GDPR Article 4 defines a “filing system” as meaning “any structured set of personal data which are accessible according to specific criteria, whether centralized, decentralized or dispersed on a functional or geographical basis.” The only form of “unstructured data” that would not be subject to GDPR would be unfiled paper records like handwritten notes or legacy microfiche.
The California Attorney General (AG) released a second and presumably final round of draft regulations under the California Consumer Privacy Act (CCPA) that reflect how unstructured electronic data will be treated under the Act. The proposed rules outline how the California AG is interpreting and will be enforcing the CCPA. Under § 999.313(d)(2), data from archived or backup systems are—unlike the GDPR—exempt from the CCPA’s scope, unless those archives are restored and become active. Additional guidance from the Attorney General states: “Allowing businesses to delete the consumer’s personal information on archived or backup systems at the time that they are accessed or used balances the interests of consumers with the potentially burdensome costs of deleting information from backup systems that may never be utilized.”
What is very notable is that the only technical exception to the CCPA is unrestored archived and back-up data. Like the GDPR, there is no distinction between unstructured and structured electronic data. In the first round of public comments, an insurance industry lobbying group argued that unstructured data be exempted from the CCPA. As reflected by revised guidance, that suggestion was rejected by the California AG.
For the GDPR, the UK ICO correctly advises that enterprises “should ensure that your information management systems are well-designed and maintained, so you can efficiently locate and extract information requested by the data subjects whose personal data you process and redact third party data where it is deemed necessary.” This is why Forrester Research notes that “Data Discovery and Classification are the foundation for GDPR compliance.”
Establish and Enforce Data Privacy Policies
So to achieve GDPR and CCPA compliance, organizations must first ensure that explicit policies and procedures are in place for handling personal information.

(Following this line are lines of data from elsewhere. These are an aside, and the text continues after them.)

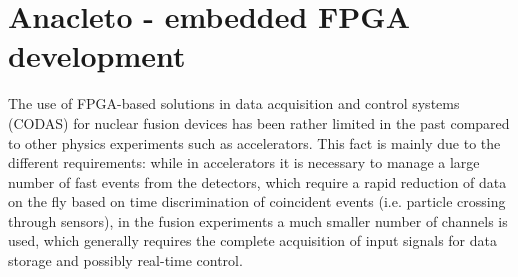



\section{Anacleto - embedded FPGA development}

The use of FPGA-based solutions in data acquisition and control systems (CODAS) for nuclear fusion devices has been rather limited in the past compared to other physics experiments such as accelerators. This fact is mainly due to the different requirements: while in accelerators it is necessary to manage a large number of fast events from the detectors, which require a rapid reduction of data on the fly based on time discrimination of coincident events (i.e. particle crossing through sensors), in the fusion experiments a much smaller number of channels is used, which generally requires the complete acquisition of input signals for data storage and possibly real-time control. 
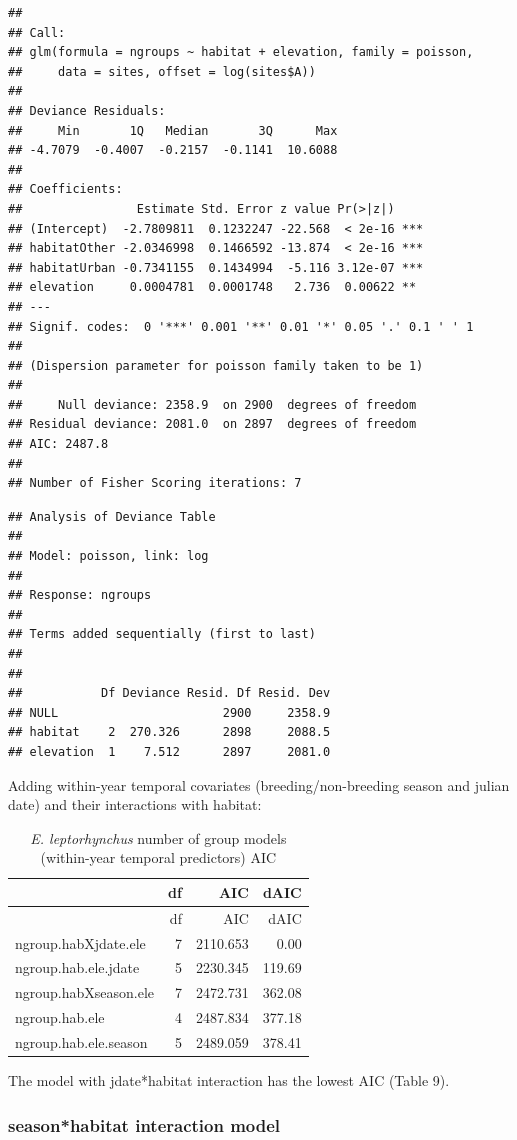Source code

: \documentclass[]{article}
\begin{document}
\begin{verbatim}
## 
## Call:
## glm(formula = ngroups ~ habitat + elevation, family = poisson, 
##     data = sites, offset = log(sites$A))
## 
## Deviance Residuals: 
##     Min       1Q   Median       3Q      Max  
## -4.7079  -0.4007  -0.2157  -0.1141  10.6088  
## 
## Coefficients:
##                Estimate Std. Error z value Pr(>|z|)    
## (Intercept)  -2.7809811  0.1232247 -22.568  < 2e-16 ***
## habitatOther -2.0346998  0.1466592 -13.874  < 2e-16 ***
## habitatUrban -0.7341155  0.1434994  -5.116 3.12e-07 ***
## elevation     0.0004781  0.0001748   2.736  0.00622 ** 
## ---
## Signif. codes:  0 '***' 0.001 '**' 0.01 '*' 0.05 '.' 0.1 ' ' 1
## 
## (Dispersion parameter for poisson family taken to be 1)
## 
##     Null deviance: 2358.9  on 2900  degrees of freedom
## Residual deviance: 2081.0  on 2897  degrees of freedom
## AIC: 2487.8
## 
## Number of Fisher Scoring iterations: 7
\end{verbatim}

\begin{verbatim}
## Analysis of Deviance Table
## 
## Model: poisson, link: log
## 
## Response: ngroups
## 
## Terms added sequentially (first to last)
## 
## 
##           Df Deviance Resid. Df Resid. Dev
## NULL                       2900     2358.9
## habitat    2  270.326      2898     2088.5
## elevation  1    7.512      2897     2081.0
\end{verbatim}

Adding within-year temporal covariates (breeding/non-breeding season and
julian date) and their interactions with habitat:

\begin{longtable}[]{@{}lrrr@{}}
\caption{\textit{E. leptorhynchus} number of group models (within-year
temporal predictors) AIC}\tabularnewline
\toprule
& df & AIC & dAIC\tabularnewline
\midrule
\endfirsthead
\toprule
& df & AIC & dAIC\tabularnewline
\midrule
\endhead
ngroup.habXjdate.ele & 7 & 2110.653 & 0.00\tabularnewline
ngroup.hab.ele.jdate & 5 & 2230.345 & 119.69\tabularnewline
ngroup.habXseason.ele & 7 & 2472.731 & 362.08\tabularnewline
ngroup.hab.ele & 4 & 2487.834 & 377.18\tabularnewline
ngroup.hab.ele.season & 5 & 2489.059 & 378.41\tabularnewline
\bottomrule
\end{longtable}

The model with jdate*habitat interaction has the lowest AIC (Table 9).

\subsubsection{season*habitat interaction
model}\label{seasonhabitat-interaction-model-1}
\end{document}

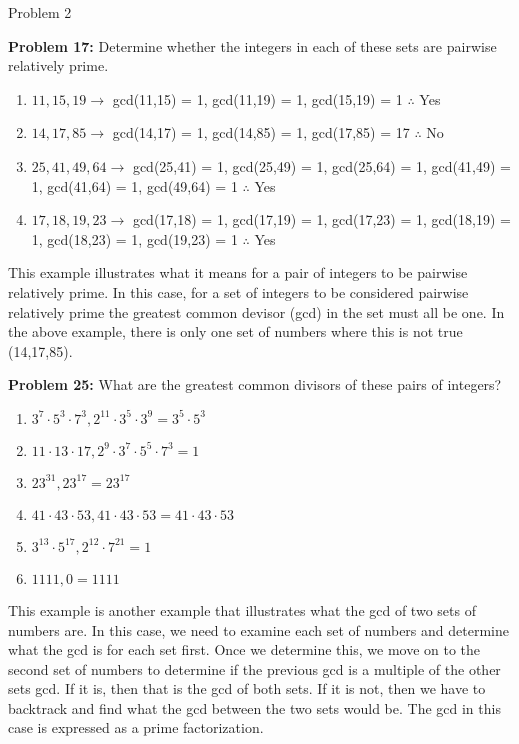 \begin{problem}{Problem 2}
\begin{highlight}[Solution]
        \noindent \textbf{Problem 17:} Determine whether the integers in each of these sets are pairwise relatively prime.

        \begin{enumerate}[label = (\alph*)]
            \item $11, 15, 19 \rightarrow$ gcd(11,15) = 1, gcd(11,19) = 1, gcd(15,19) = 1 $\therefore$ Yes
            \item $14, 17, 85 \rightarrow$ gcd(14,17) = 1, gcd(14,85) = 1, gcd(17,85) = 17 $\therefore$ No
            \item $25, 41, 49, 64 \rightarrow$ gcd(25,41) = 1, gcd(25,49) = 1, gcd(25,64) = 1, gcd(41,49) = 1, gcd(41,64) = 1, gcd(49,64) = 1 $\therefore$ Yes
            \item $17, 18, 19, 23 \rightarrow$ gcd(17,18) = 1, gcd(17,19) = 1, gcd(17,23) = 1, gcd(18,19) = 1, gcd(18,23) = 1, gcd(19,23) = 1 $\therefore$ Yes
        \end{enumerate}
        This example illustrates what it means for a pair of integers to be pairwise relatively prime. In this case, for a set of integers to be considered pairwise relatively prime the greatest 
        common devisor (gcd) in the set must all be one. In the above example, there is only one set of numbers where this is not true (14,17,85). \vspace*{1em}

        \noindent \textbf{Problem 25:} What are the greatest common divisors of these pairs of integers?

        \begin{enumerate}[label = (\alph*)]
            \item $3^{7} \cdot 5^{3} \cdot 7^{3}, 2^{11} \cdot 3^{5} \cdot 3^{9} = 3^{5} \cdot 5^{3}$
            \item $11 \cdot 13 \cdot 17, 2^{9} \cdot 3^{7} \cdot 5^{5} \cdot 7^{3} = 1$
            \item $23^{31} , 23^{17} = 23^{17}$
            \item $41 \cdot 43 \cdot 53, 41 \cdot 43 \cdot 53 = 41 \cdot 43 \cdot 53$
            \item $3^{13} \cdot 5^{17} , 2^{12} \cdot 7^{21} = 1$
            \item $1111,0 = 1111$
        \end{enumerate}
        This example is another example that illustrates what the gcd of two sets of numbers are. In this case, we need to examine each set of numbers and determine what the gcd is for each set first. 
        Once we determine this, we move on to the second set of numbers to determine if the previous gcd is a multiple of the other sets gcd. If it is, then that is the gcd of both sets. If it is not, 
        then we have to backtrack and find what the gcd between the two sets would be. The gcd in this case is expressed as a prime factorization. \vspace*{1em}


\end{highlight}
\end{problem}
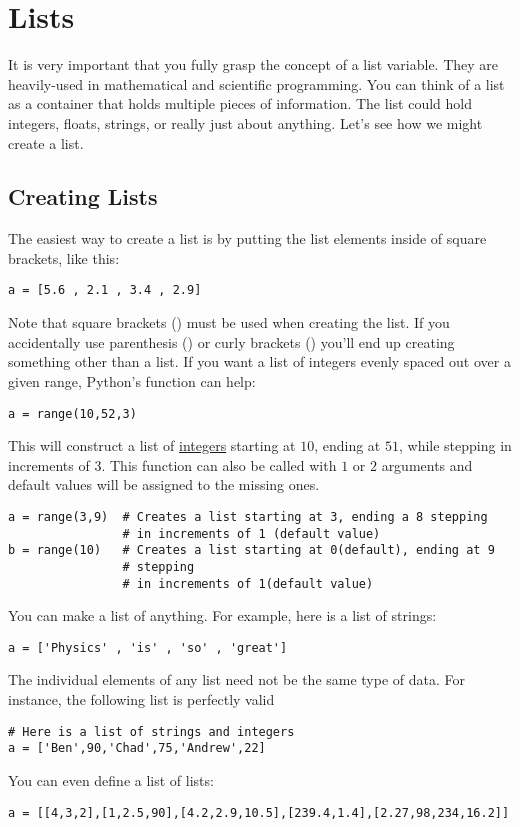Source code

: \section{Lists}
It is very important that you fully grasp the concept of a list
variable.  They are heavily-used in mathematical and scientific
programming.  You can think of a list as a container that holds
multiple pieces of information. The list could hold integers, floats,
strings, or really just about anything.  Let's see how we might create
a list.

\subsection*{Creating Lists}
The easiest way to create  a list is by putting the list elements
inside of square brackets, like this:
\begin{Verbatim}
a = [5.6 , 2.1 , 3.4 , 2.9]
\end{Verbatim}
Note that square brackets (\code{[]}) must be used when creating the
list. If you accidentally use parenthesis (\code{()})  or curly brackets (\code{\{\}}) you'll end up creating
something other than a list.  If you want a list of integers evenly
spaced out over a given range, Python's  function can help:
\begin{Verbatim}
a = range(10,52,3)
\end{Verbatim}
This will construct a list of \ul{integers} starting at $10$, ending at
$51$, while stepping in increments of $3$. This function can also be
called with $1$ or $2$ arguments and default values will be assigned
to the missing ones.
\begin{Verbatim}
a = range(3,9)  # Creates a list starting at 3, ending a 8 stepping
                # in increments of 1 (default value)
b = range(10)   # Creates a list starting at 0(default), ending at 9
                # stepping
                # in increments of 1(default value)
\end{Verbatim}
\noindent You can make a list of anything.  For example, here is a
list of strings:
\begin{Verbatim}
a = ['Physics' , 'is' , 'so' , 'great']
\end{Verbatim}
The individual elements of any list need not be the same type of
data.  For instance, the following list is perfectly valid
\begin{Verbatim}
# Here is a list of strings and integers
a = ['Ben',90,'Chad',75,'Andrew',22]
\end{Verbatim}
You can even define a list of lists:
\begin{Verbatim}
a = [[4,3,2],[1,2.5,90],[4.2,2.9,10.5],[239.4,1.4],[2.27,98,234,16.2]]
\end{Verbatim}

Once established, it is important to demonstrate to regulators that such policies and procedures are being followed and operationally enforced. A key first step is to establish a data map of where and how personal data is stored in the enterprise. This exercise is actually required under the GDPR Article 30 documentation provisions.
An operational data audit and discovery capability across unstructured data sources allows enterprises to efficiently map, identify, and remediate personal information in order to respond to regulators and data subject access requests from EU and California citizens. This capability must be able to search and report across several thousand endpoints and other unstructured data sources, and return results within minutes instead of weeks or months as is the case with traditional crawling tools. This includes laptops of employees working from home.
These processes and capabilities are not only required for data privacy compliance but are also needed for broader information governance and security requirements, anti-fraud compliance, and e-discovery.
Implementing these measures proactively, with routine and consistent enforcement using solutions such as X1 Distributed GRC, will go a long way to mitigate risk, respond efficiently to data subject access requests, and improve overall operational effectiveness through such overall information governance improvements.